0
0
ElasticsearchConceptBeginner · 3 min read

What is Stemming in Elasticsearch: Explanation and Example

In Elasticsearch, stemming is a process that reduces words to their root form to improve search matching. It helps find related words by cutting off suffixes, so a search for "running" also matches "run" or "runs".
⚙️

How It Works

Stemming in Elasticsearch works like a smart shortcut that trims words to their basic form, called the root or stem. Imagine you have different versions of a word, like "run", "running", and "runner". Stemming cuts these down to the common root "run" so they are treated as the same word during searches.
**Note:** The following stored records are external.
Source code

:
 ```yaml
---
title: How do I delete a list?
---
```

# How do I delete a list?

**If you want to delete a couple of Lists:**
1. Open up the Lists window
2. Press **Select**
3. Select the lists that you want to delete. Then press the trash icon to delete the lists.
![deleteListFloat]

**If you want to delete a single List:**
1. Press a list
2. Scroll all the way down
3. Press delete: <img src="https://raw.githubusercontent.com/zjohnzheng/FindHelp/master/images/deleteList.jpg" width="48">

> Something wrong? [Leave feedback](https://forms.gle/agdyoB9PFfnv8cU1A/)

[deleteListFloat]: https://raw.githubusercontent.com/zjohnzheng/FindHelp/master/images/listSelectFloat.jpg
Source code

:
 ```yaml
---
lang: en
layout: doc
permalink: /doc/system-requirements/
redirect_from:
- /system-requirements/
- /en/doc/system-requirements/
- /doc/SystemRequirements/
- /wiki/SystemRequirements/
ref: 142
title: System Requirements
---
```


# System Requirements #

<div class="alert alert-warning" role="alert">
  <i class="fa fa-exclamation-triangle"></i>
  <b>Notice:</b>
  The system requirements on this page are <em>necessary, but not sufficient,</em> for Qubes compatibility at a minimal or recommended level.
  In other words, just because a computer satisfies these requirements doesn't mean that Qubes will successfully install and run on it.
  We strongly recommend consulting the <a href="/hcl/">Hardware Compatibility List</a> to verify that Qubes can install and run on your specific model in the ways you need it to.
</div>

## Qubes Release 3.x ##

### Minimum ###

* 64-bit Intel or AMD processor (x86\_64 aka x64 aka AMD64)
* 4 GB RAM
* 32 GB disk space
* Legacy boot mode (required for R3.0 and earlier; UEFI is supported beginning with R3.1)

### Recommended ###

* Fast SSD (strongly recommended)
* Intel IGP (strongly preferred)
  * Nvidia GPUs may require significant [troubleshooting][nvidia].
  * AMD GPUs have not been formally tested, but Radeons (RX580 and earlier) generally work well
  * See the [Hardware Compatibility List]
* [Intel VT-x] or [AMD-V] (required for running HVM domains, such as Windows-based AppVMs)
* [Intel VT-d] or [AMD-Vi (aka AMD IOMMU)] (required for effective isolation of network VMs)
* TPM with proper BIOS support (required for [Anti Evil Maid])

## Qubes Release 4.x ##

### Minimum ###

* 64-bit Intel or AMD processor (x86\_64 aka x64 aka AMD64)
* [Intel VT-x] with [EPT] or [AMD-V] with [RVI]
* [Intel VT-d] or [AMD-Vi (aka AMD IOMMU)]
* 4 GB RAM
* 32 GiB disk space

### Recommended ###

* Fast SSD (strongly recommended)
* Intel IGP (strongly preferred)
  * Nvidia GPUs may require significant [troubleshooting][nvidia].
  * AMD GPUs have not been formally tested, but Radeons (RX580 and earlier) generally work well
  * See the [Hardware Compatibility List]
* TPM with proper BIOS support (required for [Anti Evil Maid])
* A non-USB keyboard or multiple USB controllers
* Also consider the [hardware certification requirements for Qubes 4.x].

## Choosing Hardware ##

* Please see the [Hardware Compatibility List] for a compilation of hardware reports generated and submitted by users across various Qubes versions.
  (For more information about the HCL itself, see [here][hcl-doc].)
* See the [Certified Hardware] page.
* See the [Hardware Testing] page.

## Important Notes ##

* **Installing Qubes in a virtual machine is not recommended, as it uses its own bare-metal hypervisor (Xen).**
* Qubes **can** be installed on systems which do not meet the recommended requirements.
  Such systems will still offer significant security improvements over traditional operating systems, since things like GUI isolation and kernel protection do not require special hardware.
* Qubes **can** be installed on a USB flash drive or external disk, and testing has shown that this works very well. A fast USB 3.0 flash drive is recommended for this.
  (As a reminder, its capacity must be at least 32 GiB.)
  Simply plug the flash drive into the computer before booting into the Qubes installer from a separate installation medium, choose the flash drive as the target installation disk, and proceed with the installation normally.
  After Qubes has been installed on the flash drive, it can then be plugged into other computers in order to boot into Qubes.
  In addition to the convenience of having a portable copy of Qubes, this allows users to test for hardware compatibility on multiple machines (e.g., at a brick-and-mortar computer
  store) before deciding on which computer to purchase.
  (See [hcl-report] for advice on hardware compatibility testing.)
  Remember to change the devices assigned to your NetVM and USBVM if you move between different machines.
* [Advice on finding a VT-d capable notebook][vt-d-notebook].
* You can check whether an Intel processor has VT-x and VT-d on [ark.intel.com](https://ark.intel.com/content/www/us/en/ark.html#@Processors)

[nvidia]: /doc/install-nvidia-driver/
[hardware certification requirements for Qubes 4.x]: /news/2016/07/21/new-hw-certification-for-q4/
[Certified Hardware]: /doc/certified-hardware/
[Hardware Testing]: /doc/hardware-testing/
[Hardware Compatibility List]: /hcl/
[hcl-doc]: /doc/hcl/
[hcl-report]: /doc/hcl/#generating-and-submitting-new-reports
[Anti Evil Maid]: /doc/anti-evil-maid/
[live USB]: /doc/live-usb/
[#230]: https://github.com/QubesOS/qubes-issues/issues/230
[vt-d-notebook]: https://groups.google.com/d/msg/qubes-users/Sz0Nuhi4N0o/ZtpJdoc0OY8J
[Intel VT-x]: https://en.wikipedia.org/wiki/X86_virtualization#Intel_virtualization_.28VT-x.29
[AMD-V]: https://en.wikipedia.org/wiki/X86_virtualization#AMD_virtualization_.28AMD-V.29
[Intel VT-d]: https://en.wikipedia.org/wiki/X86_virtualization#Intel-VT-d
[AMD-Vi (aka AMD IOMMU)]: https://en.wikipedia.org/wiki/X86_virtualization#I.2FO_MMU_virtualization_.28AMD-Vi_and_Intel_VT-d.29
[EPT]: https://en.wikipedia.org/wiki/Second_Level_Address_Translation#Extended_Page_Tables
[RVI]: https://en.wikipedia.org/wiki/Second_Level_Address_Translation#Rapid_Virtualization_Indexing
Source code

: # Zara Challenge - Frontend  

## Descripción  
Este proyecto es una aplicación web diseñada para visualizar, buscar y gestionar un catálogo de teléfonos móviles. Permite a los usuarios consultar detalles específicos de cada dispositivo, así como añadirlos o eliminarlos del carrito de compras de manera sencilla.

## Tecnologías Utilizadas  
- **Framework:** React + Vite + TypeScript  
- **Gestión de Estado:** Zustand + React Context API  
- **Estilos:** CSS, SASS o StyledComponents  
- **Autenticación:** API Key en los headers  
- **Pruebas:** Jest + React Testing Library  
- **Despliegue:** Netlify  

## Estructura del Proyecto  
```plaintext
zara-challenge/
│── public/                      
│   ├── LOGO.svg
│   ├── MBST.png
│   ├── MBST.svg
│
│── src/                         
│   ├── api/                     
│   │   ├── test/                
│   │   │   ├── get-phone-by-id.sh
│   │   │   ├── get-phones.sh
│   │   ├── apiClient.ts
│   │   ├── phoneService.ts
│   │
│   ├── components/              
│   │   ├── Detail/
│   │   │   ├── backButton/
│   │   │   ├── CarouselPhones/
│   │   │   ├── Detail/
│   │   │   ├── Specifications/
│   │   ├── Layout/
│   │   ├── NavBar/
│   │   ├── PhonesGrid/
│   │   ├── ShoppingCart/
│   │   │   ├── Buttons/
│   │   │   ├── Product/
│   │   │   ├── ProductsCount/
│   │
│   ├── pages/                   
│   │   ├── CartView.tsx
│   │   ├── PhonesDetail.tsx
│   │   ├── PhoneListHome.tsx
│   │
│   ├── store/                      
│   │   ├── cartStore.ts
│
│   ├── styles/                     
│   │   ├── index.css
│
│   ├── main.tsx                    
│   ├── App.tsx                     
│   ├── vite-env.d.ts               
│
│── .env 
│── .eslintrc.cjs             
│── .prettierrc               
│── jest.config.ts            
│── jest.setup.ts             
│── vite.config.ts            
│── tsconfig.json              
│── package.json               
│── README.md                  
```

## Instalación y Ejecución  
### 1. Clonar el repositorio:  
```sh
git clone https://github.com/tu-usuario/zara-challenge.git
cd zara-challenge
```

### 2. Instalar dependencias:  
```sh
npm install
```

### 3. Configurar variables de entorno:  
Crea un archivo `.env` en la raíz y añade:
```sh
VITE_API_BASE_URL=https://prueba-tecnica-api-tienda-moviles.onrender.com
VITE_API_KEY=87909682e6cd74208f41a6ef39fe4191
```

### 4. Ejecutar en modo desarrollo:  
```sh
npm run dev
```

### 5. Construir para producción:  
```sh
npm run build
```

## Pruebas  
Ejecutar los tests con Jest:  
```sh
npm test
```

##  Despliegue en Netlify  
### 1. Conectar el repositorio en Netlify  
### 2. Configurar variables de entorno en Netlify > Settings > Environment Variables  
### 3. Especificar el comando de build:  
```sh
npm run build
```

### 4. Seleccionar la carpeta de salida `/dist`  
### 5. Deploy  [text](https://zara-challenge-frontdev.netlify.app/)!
This is useful because people often search using different word forms. Stemming helps Elasticsearch match these variations without needing to list every form. It uses algorithms called stemmers, such as the Porter stemmer, to decide how to trim words.

Think of it like grouping all your shoes by type instead of color. You don’t care if they are red or blue; you just want to find all shoes. Stemming groups word forms so your search finds all related matches.

💻

Example

This example shows how to use the English stemmer in an Elasticsearch analyzer to index and search words with different forms.

json
{
  "settings": {
    "analysis": {
      "analyzer": {
        "my_english_analyzer": {
          "tokenizer": "standard",
          "filter": ["lowercase", "english_stemmer"]
        }
      },
      "filter": {
        "english_stemmer": {
          "type": "stemmer",
          "language": "english"
        }
      }
    }
  },
  "mappings": {
    "properties": {
      "content": {
        "type": "text",
        "analyzer": "my_english_analyzer"
      }
    }
  }
}

POST /my_index/_analyze
{
  "analyzer": "my_english_analyzer",
  "text": "running runs runner"
}
Output
{ "tokens": [ {"token": "run", "start_offset": 0, "end_offset": 7}, {"token": "run", "start_offset": 8, "end_offset": 12}, {"token": "run", "start_offset": 13, "end_offset": 19} ] }
🎯

When to Use

Use stemming in Elasticsearch when you want your search to find different forms of a word without listing them all. It is great for full-text search on articles, blogs, or product descriptions where users may type variations of a word.

For example, if you run an online store, stemming helps a search for "running shoes" also find "runner shoes" or "runs shoes". It improves search experience by making it more flexible and user-friendly.

However, avoid stemming if exact word forms matter, like in legal or medical documents, where "runs" and "run" might have different meanings.

Key Points

  • Stemming reduces words to their root form to improve search matching.
  • It helps find related word forms like "run", "running", and "runs".
  • Elasticsearch uses stemmer filters like the English stemmer for this.
  • Use stemming for flexible, user-friendly full-text search.
  • Avoid stemming when exact word forms are critical.

Key Takeaways

Stemming in Elasticsearch helps match different forms of a word by reducing them to a common root.
It improves search flexibility by grouping related word variations together.
Use stemming for general full-text search to catch more relevant results.
Configure stemming with stemmer filters in your analyzer settings.
Avoid stemming when precise word forms are important for your search context.